Excerpts from a dataset:

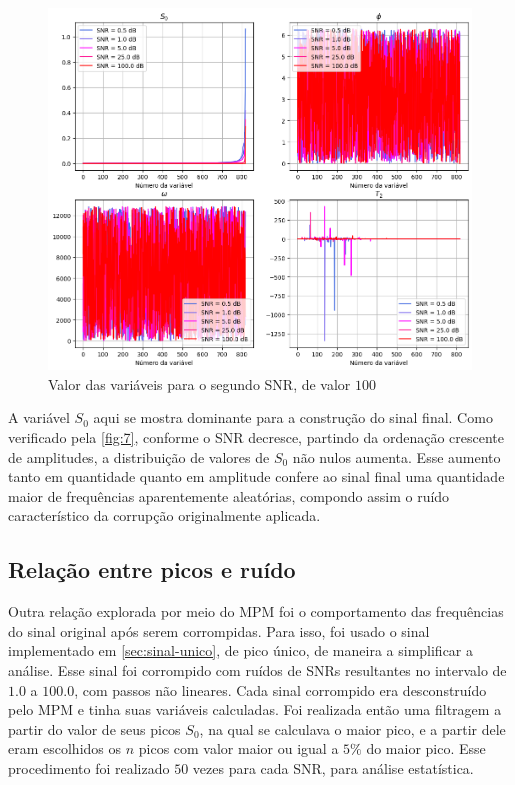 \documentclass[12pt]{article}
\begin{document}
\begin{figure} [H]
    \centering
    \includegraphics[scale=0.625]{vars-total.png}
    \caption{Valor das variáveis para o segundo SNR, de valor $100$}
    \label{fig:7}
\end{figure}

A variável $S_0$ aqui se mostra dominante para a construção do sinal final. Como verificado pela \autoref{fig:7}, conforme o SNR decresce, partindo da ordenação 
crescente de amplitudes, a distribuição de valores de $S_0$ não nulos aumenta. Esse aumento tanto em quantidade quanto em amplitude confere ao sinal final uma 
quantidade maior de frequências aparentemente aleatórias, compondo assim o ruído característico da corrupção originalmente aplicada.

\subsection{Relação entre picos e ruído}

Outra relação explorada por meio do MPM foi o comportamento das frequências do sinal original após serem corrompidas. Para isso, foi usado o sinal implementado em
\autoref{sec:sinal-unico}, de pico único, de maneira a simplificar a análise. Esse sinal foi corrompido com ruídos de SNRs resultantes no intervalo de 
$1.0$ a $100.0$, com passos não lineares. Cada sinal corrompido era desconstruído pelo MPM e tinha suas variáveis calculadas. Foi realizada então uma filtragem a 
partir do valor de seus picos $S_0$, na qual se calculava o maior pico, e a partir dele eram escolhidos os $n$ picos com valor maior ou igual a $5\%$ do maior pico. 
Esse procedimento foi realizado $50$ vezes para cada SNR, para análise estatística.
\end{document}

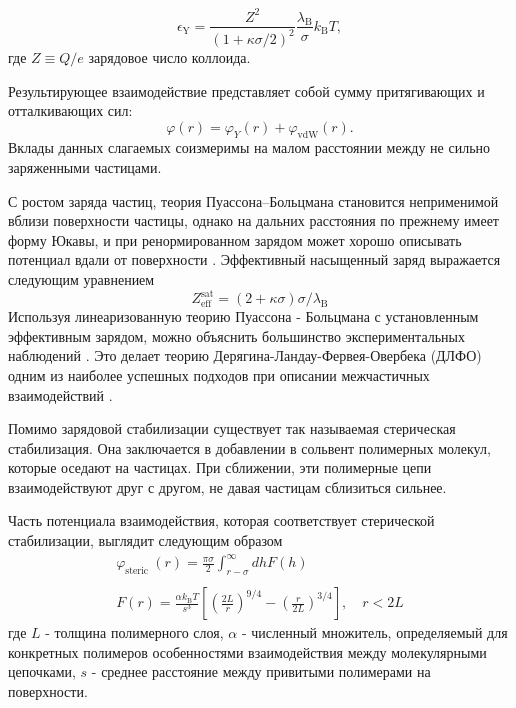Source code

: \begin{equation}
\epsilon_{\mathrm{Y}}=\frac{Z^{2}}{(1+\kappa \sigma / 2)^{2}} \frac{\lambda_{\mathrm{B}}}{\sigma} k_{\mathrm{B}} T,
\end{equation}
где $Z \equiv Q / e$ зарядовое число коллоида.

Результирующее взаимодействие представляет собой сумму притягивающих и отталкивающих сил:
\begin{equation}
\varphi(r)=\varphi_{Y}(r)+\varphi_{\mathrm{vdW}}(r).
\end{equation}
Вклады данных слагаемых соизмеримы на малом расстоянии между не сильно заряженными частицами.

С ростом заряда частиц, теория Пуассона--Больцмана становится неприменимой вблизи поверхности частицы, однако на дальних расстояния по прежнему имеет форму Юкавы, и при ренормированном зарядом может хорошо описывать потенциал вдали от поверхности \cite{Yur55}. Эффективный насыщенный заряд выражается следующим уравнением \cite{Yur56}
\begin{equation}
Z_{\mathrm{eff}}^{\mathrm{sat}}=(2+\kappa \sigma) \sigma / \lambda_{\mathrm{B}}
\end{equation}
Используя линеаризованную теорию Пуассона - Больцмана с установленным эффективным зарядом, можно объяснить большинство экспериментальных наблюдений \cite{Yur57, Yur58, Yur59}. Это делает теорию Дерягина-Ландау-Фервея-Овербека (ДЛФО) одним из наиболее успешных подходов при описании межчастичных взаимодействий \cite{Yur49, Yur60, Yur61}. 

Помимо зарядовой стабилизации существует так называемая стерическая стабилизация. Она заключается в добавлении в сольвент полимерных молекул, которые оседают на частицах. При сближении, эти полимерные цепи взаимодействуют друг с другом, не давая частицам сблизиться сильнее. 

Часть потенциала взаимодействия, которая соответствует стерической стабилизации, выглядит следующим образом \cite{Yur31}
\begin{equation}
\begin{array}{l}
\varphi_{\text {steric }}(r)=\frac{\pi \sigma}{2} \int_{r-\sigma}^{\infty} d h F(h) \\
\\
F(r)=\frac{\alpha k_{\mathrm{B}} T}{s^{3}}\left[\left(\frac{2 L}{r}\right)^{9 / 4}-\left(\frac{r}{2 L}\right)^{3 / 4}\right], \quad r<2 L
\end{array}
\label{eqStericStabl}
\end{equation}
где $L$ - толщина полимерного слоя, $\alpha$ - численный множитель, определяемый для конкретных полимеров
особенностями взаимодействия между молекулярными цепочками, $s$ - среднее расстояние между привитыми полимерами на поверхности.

---

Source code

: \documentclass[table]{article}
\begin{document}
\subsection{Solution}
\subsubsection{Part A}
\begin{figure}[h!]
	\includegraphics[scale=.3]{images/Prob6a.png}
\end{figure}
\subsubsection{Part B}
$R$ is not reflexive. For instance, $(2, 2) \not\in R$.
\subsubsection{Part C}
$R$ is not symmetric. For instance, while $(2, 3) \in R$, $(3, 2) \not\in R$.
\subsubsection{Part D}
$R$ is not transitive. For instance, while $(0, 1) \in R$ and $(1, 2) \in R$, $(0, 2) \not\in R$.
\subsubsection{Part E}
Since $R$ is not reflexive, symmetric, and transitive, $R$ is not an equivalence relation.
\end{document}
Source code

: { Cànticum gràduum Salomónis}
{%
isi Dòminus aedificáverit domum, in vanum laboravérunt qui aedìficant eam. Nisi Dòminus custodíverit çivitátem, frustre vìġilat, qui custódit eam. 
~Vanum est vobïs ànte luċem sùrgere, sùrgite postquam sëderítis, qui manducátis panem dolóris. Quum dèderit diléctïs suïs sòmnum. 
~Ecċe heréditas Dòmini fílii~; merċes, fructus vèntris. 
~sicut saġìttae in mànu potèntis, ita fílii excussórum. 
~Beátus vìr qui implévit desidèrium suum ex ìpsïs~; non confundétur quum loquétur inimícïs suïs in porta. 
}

■ Your assignment ■
Reproduce each line from the records that contains the word "maior".

■ Result below ■
quantidade maior de frequências aparentemente aleatórias, compondo assim o ruído característico da corrupção originalmente aplicada.
partir do valor de seus picos $S_0$, na qual se calculava o maior pico, e a partir dele eram escolhidos os $n$ picos com valor maior ou igual a $5\%$ do maior pico. 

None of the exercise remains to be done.